- _TASK OBJECTIVE_
The records below are made of lines; count those holding the word "können" and give the number only.

- _AVAILABLE DATA_
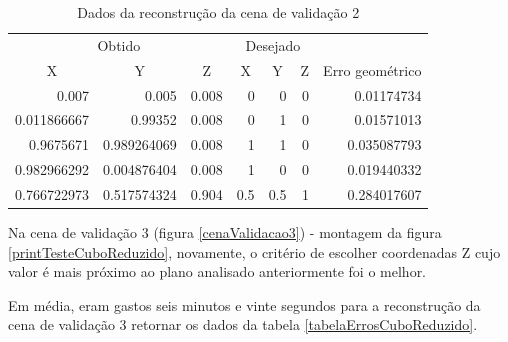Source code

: 		\begin{table}
			\caption{Dados da reconstrução da cena de validação 2}
			\label{tabelaErrosPiramide}
			\begin{center}
				\begin{tabular}{r r r | r r r | r}
					\hline
					\multicolumn{3}{c}{Obtido} & \multicolumn{3}{c}{Desejado}\\
					\cline{1-6}
					\multicolumn{1}{c}{X} & \multicolumn{1}{c}{Y} & \multicolumn{1}{c}{Z} & \multicolumn{1}{c}{X} & \multicolumn{1}{c}{Y} & \multicolumn{1}{c}{Z} & \multicolumn{1}{c}{Erro geométrico}\\
					\hline			
					0.007					&			0.005					&		0.008		&		0			&		0			&		0		&		0.01174734\\
					0.011866667		&			0.99352				&		0.008		&		0			&		1			&		0		&		0.01571013\\
					0.9675671			&			0.989264069		&		0.008		&		1			&		1			&		0		&		0.035087793\\
					0.982966292		& 		0.004876404		&		0.008		&		1			&		0			&		0		&		0.019440332\\
					0.766722973		&			0.517574324		&		0.904		&		0.5		&		0.5		&		1		&		0.284017607\\
					\hline
				\end{tabular}
			\end{center}
		\end{table}
		
		Na cena de validação 3 (figura \ref{cenaValidacao3}) - montagem da figura \ref{printTesteCuboReduzido}, novamente, o critério de escolher coordenadas Z cujo valor é mais próximo ao plano analisado anteriormente foi o melhor.
		
		Em média, eram gastos seis minutos e vinte segundos para a reconstrução da cena de validação 3 retornar os dados da tabela \ref{tabelaErrosCuboReduzido}.
		
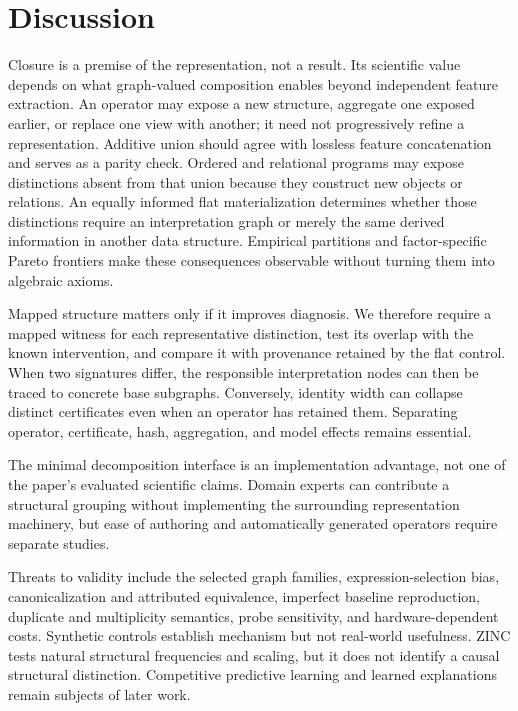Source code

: \section{Discussion}
\label{sec:discussion}

Closure is a premise of the representation, not a result. Its scientific value
depends on what graph-valued composition enables beyond independent feature
extraction. An operator may expose a new structure, aggregate one exposed
earlier, or replace one view with another; it need not progressively refine a
representation. Additive union should agree with lossless feature concatenation
and serves as a parity check. Ordered and relational programs may expose
distinctions absent from that union because they construct new objects or
relations. An equally informed flat materialization determines whether those
distinctions require an interpretation graph or merely the same derived
information in another data structure. Empirical partitions and factor-specific
Pareto frontiers make these consequences observable without turning them into
algebraic axioms.

Mapped structure matters only if it improves diagnosis. We therefore require a
mapped witness for each representative distinction, test its overlap with the
known intervention, and compare it with provenance retained by the flat
control. When two signatures differ, the responsible
interpretation nodes can then be traced to concrete base subgraphs. Conversely,
identity width can collapse distinct certificates even when an operator has
retained them. Separating operator, certificate, hash, aggregation, and model
effects remains essential.

The minimal decomposition interface is an implementation advantage, not one of
the paper's evaluated scientific claims. Domain experts can contribute a
structural grouping without implementing the surrounding representation
machinery, but ease of authoring and automatically generated operators require
separate studies.

Threats to validity include the selected graph families, expression-selection
bias, canonicalization and attributed equivalence, imperfect baseline
reproduction, duplicate and multiplicity semantics, probe sensitivity, and
hardware-dependent costs. Synthetic controls establish mechanism but not
real-world usefulness. ZINC tests natural structural frequencies and scaling,
but it does not identify a causal structural distinction. Competitive
predictive learning and learned explanations remain subjects of later work.
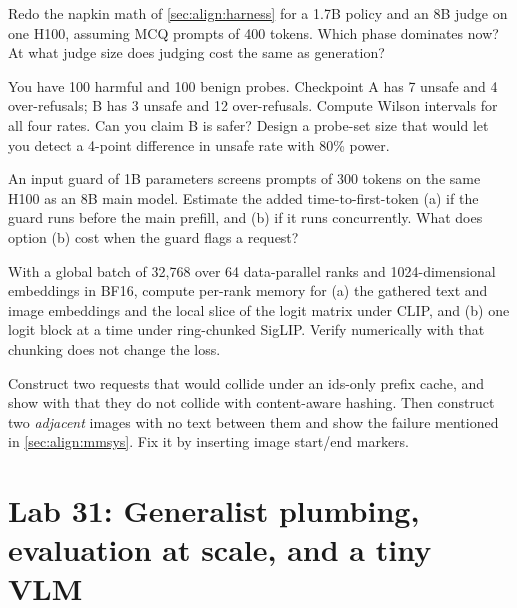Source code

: \begin{exercise}
Redo the napkin math of \cref{sec:align:harness} for a 1.7B policy and an 8B judge on one H100,
assuming MCQ prompts of 400 tokens. Which phase dominates now? At what judge size does judging cost the same
as generation?
\end{exercise}

\begin{exercise}
You have 100 harmful and 100 benign probes. Checkpoint A has 7 unsafe and 4 over-refusals; B has 3 unsafe
and 12 over-refusals. Compute Wilson intervals for all four rates. Can you claim B is safer? Design a
probe-set size that would let you detect a 4-point difference in unsafe rate with 80\% power.
\end{exercise}

\begin{exercise}
An input guard of 1B parameters screens prompts of 300 tokens on the same H100 as an 8B main model. Estimate
the added time-to-first-token (a) if the guard runs before the main prefill, and (b) if it runs
concurrently. What does option (b) cost when the guard flags a request?
\end{exercise}

\begin{exercise}
With a global batch of 32{,}768 over 64 data-parallel ranks and 1024-dimensional embeddings in BF16,
compute per-rank memory for (a) the gathered text and image embeddings and the local slice of the logit matrix
under CLIP, and (b) one logit block at a time under ring-chunked SigLIP. Verify numerically with
 that chunking does not change the loss.
\end{exercise}

\begin{exercise}
Construct two requests that would collide under an ids-only prefix cache, and show with
 that they do not collide with content-aware hashing. Then construct two
\emph{adjacent} images with no text between them and show the failure mentioned in
\cref{sec:align:mmsys}. Fix it by inserting image start/end markers.
\end{exercise}

\section{Lab 31: Generalist plumbing, evaluation at scale, and a tiny VLM}\label{sec:align:lab}

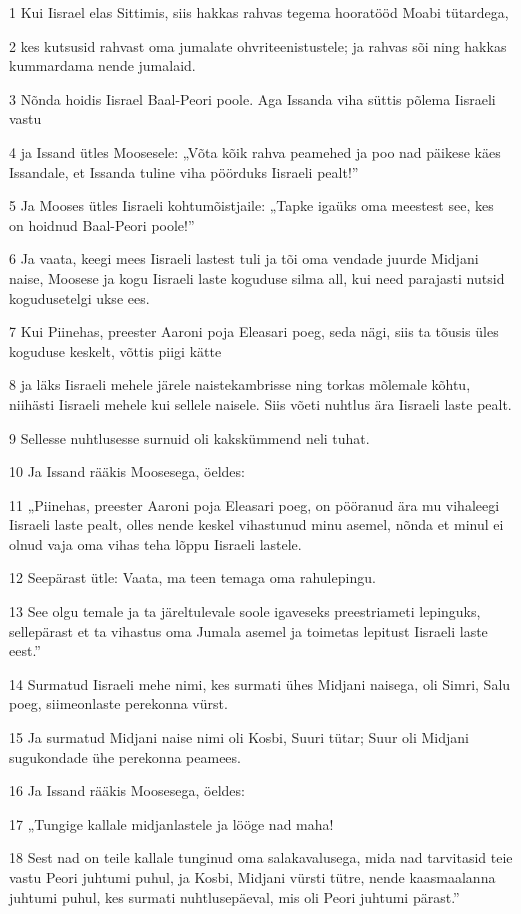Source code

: \par 1 Kui Iisrael elas Sittimis, siis hakkas rahvas tegema hooratööd Moabi tütardega,
\par 2 kes kutsusid rahvast oma jumalate ohvriteenistustele; ja rahvas sõi ning hakkas kummardama nende jumalaid.
\par 3 Nõnda hoidis Iisrael Baal-Peori poole. Aga Issanda viha süttis põlema Iisraeli vastu
\par 4 ja Issand ütles Moosesele: „Võta kõik rahva peamehed ja poo nad päikese käes Issandale, et Issanda tuline viha pöörduks Iisraeli pealt!”
\par 5 Ja Mooses ütles Iisraeli kohtumõistjaile: „Tapke igaüks oma meestest see, kes on hoidnud Baal-Peori poole!”
\par 6 Ja vaata, keegi mees Iisraeli lastest tuli ja tõi oma vendade juurde Midjani naise, Moosese ja kogu Iisraeli laste koguduse silma all, kui need parajasti nutsid kogudusetelgi ukse ees.
\par 7 Kui Piinehas, preester Aaroni poja Eleasari poeg, seda nägi, siis ta tõusis üles koguduse keskelt, võttis piigi kätte
\par 8 ja läks Iisraeli mehele järele naistekambrisse ning torkas mõlemale kõhtu, niihästi Iisraeli mehele kui sellele naisele. Siis võeti nuhtlus ära Iisraeli laste pealt.
\par 9 Sellesse nuhtlusesse surnuid oli kakskümmend neli tuhat.
\par 10 Ja Issand rääkis Moosesega, öeldes:
\par 11 „Piinehas, preester Aaroni poja Eleasari poeg, on pööranud ära mu vihaleegi Iisraeli laste pealt, olles nende keskel vihastunud minu asemel, nõnda et minul ei olnud vaja oma vihas teha lõppu Iisraeli lastele.
\par 12 Seepärast ütle: Vaata, ma teen temaga oma rahulepingu.
\par 13 See olgu temale ja ta järeltulevale soole igaveseks preestriameti lepinguks, sellepärast et ta vihastus oma Jumala asemel ja toimetas lepitust Iisraeli laste eest.”
\par 14 Surmatud Iisraeli mehe nimi, kes surmati ühes Midjani naisega, oli Simri, Salu poeg, siimeonlaste perekonna vürst.
\par 15 Ja surmatud Midjani naise nimi oli Kosbi, Suuri tütar; Suur oli Midjani sugukondade ühe perekonna peamees.
\par 16 Ja Issand rääkis Moosesega, öeldes:
\par 17 „Tungige kallale midjanlastele ja lööge nad maha!
\par 18 Sest nad on teile kallale tunginud oma salakavalusega, mida nad tarvitasid teie vastu Peori juhtumi puhul, ja Kosbi, Midjani vürsti tütre, nende kaasmaalanna juhtumi puhul, kes surmati nuhtlusepäeval, mis oli Peori juhtumi pärast.”

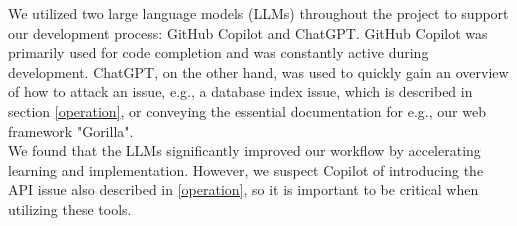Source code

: We utilized two large language models (LLMs) throughout the project to support our development process: GitHub Copilot and ChatGPT. GitHub Copilot was primarily used for code completion and was constantly active during development. ChatGPT, on the other hand, was used to quickly gain an overview of how to attack an issue, e.g., a database index issue, which is described in section \ref{operation}, or conveying the essential documentation for e.g., our web framework "Gorilla".
\\
We found that the LLMs significantly improved our workflow by accelerating learning and implementation. However, we suspect Copilot of introducing the API issue also described in \ref{operation}, so it is important to be critical when utilizing these tools.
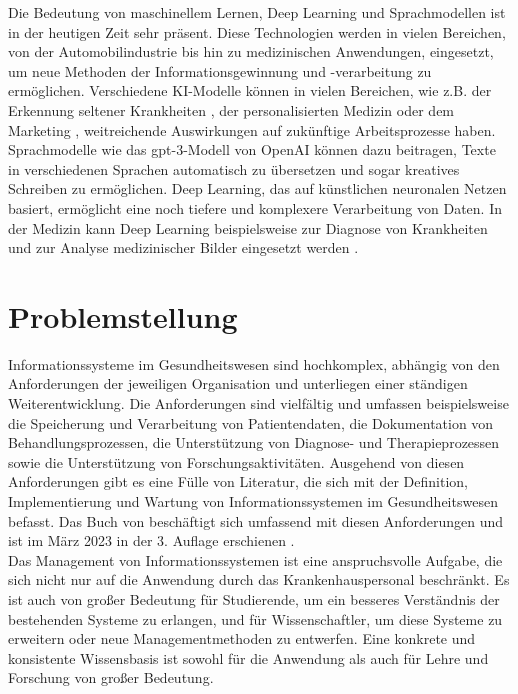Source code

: Die Bedeutung von maschinellem Lernen, Deep Learning und Sprachmodellen ist in der heutigen Zeit sehr präsent. 
Diese Technologien werden in vielen Bereichen, von der Automobilindustrie bis hin zu medizinischen Anwendungen, eingesetzt, um neue Methoden der Informationsgewinnung und -verarbeitung zu ermöglichen. 
Verschiedene KI-Modelle können in vielen Bereichen, wie z.B. der Erkennung seltener Krankheiten \citep{rare_diseases}, der personalisierten Medizin \citep{precision_med} oder dem Marketing \citep{ai_marketing}, weitreichende Auswirkungen auf zukünftige Arbeitsprozesse haben.
Sprachmodelle wie das \ac{gpt}-3-Modell von OpenAI \citep{gpt3} können dazu beitragen, Texte in verschiedenen Sprachen automatisch zu übersetzen und sogar kreatives Schreiben zu ermöglichen. 
Deep Learning, das auf künstlichen neuronalen Netzen basiert, ermöglicht eine noch tiefere und komplexere Verarbeitung von Daten. 
In der Medizin kann Deep Learning beispielsweise zur Diagnose von Krankheiten und zur Analyse medizinischer Bilder eingesetzt werden \citep{skincancer}.

\section{Problemstellung}\label{sec:problemstellung}
Informationssysteme im Gesundheitswesen sind hochkomplex, abhängig von den Anforderungen der jeweiligen Organisation und unterliegen einer ständigen Weiterentwicklung.
Die Anforderungen sind vielfältig und umfassen beispielsweise die Speicherung und Verarbeitung von Patientendaten, die Dokumentation von Behandlungsprozessen, die Unterstützung von Diagnose- und Therapieprozessen sowie die Unterstützung von Forschungsaktivitäten.
Ausgehend von diesen Anforderungen gibt es eine Fülle von Literatur, die sich mit der Definition, Implementierung und Wartung von Informationssystemen im Gesundheitswesen befasst. 
Das Buch  von \citeauthor{bb} beschäftigt sich umfassend mit diesen Anforderungen und ist im März 2023 in der 3. Auflage erschienen \citep{bb}.\\

Das Management von Informationssystemen ist eine anspruchsvolle Aufgabe, die sich nicht nur auf die Anwendung durch das Krankenhauspersonal beschränkt.
Es ist auch von großer Bedeutung für Studierende, um ein besseres Verständnis der bestehenden Systeme zu erlangen, und für Wissenschaftler, um diese Systeme zu erweitern oder neue Managementmethoden zu entwerfen.
Eine konkrete und konsistente Wissensbasis ist sowohl für die Anwendung als auch für Lehre und Forschung von großer Bedeutung.\\

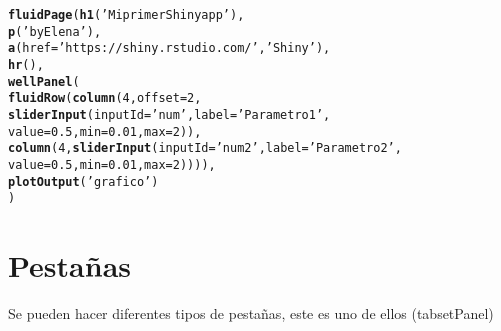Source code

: \documentclass[11pt, oneside]{article}\usepackage[]{graphicx}\usepackage[]{color}
\makeatletter
\newcommand{\hlnum}[1]{\textcolor[rgb]{0.686,0.059,0.569}{#1}}%
\newcommand{\hlstr}[1]{\textcolor[rgb]{0.192,0.494,0.8}{#1}}%
\newcommand{\hlstd}[1]{\textcolor[rgb]{0.345,0.345,0.345}{#1}}%
\newcommand{\hlkwc}[1]{\textcolor[rgb]{0.333,0.667,0.333}{#1}}%
\newcommand{\hlkwd}[1]{\textcolor[rgb]{0.737,0.353,0.396}{\textbf{#1}}}%
\newenvironment{kframe}{%
 \def\at@end@of@kframe{}%
 \ifinner\ifhmode%
  \def\at@end@of@kframe{\end{minipage}}%
  \begin{minipage}{\columnwidth}%
 \fi\fi%
 \def\FrameCommand##1{\hskip\@totalleftmargin \hskip-\fboxsep
 \colorbox{shadecolor}{##1}\hskip-\fboxsep
     \hskip-\linewidth \hskip-\@totalleftmargin \hskip\columnwidth}%
 \MakeFramed {\advance\hsize-\width
   \@totalleftmargin\z@ \linewidth\hsize
   \@setminipage}}%
 {\par\unskip\endMakeFramed%
 \at@end@of@kframe}
\newenvironment{knitrout}{}{} %
\makeatother
\begin{document}
\begin{knitrout}
\color{fgcolor}\begin{kframe}
\begin{alltt}
\hlkwd{fluidPage}\hlstd{(}\hlkwd{h1}\hlstd{(}\hlstr{'Mi primer Shiny app'}\hlstd{),}
          \hlkwd{p}\hlstd{(}\hlstr{'by Elena'}\hlstd{),}
          \hlkwd{a}\hlstd{(}\hlkwc{href}\hlstd{=}\hlstr{'https://shiny.rstudio.com/'}\hlstd{,}\hlstr{'Shiny'}\hlstd{),}
          \hlkwd{hr}\hlstd{(),}
          \hlkwd{wellPanel}\hlstd{(}
          \hlkwd{fluidRow}\hlstd{(}\hlkwd{column}\hlstd{(}\hlnum{4}\hlstd{,}\hlkwc{offset}\hlstd{=}\hlnum{2}\hlstd{,}
                          \hlkwd{sliderInput}\hlstd{(}\hlkwc{inputId}\hlstd{=} \hlstr{'num'}\hlstd{,}\hlkwc{label}\hlstd{=}\hlstr{'Parametro 1'}\hlstd{,}
                                      \hlkwc{value}\hlstd{=}\hlnum{0.5}\hlstd{,} \hlkwc{min}\hlstd{=}\hlnum{0.01}\hlstd{,} \hlkwc{max}\hlstd{=}\hlnum{2}\hlstd{)),}
                   \hlkwd{column}\hlstd{(}\hlnum{4}\hlstd{,}\hlkwd{sliderInput}\hlstd{(}\hlkwc{inputId}\hlstd{=} \hlstr{'num2'}\hlstd{,} \hlkwc{label}\hlstd{=}\hlstr{'Parametro 2'}\hlstd{,}
                                       \hlkwc{value}\hlstd{=}\hlnum{0.5}\hlstd{,} \hlkwc{min}\hlstd{=}\hlnum{0.01}\hlstd{,}  \hlkwc{max}\hlstd{=}\hlnum{2}\hlstd{)))),}
          \hlkwd{plotOutput}\hlstd{(}\hlstr{'grafico'}\hlstd{)}
\hlstd{)}
\end{alltt}
\end{kframe}
\end{knitrout}


\section{Pestañas}

Se pueden hacer diferentes tipos de pestañas, este es uno de ellos (tabsetPanel)
\end{document}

- _ANSWER BELOW_
2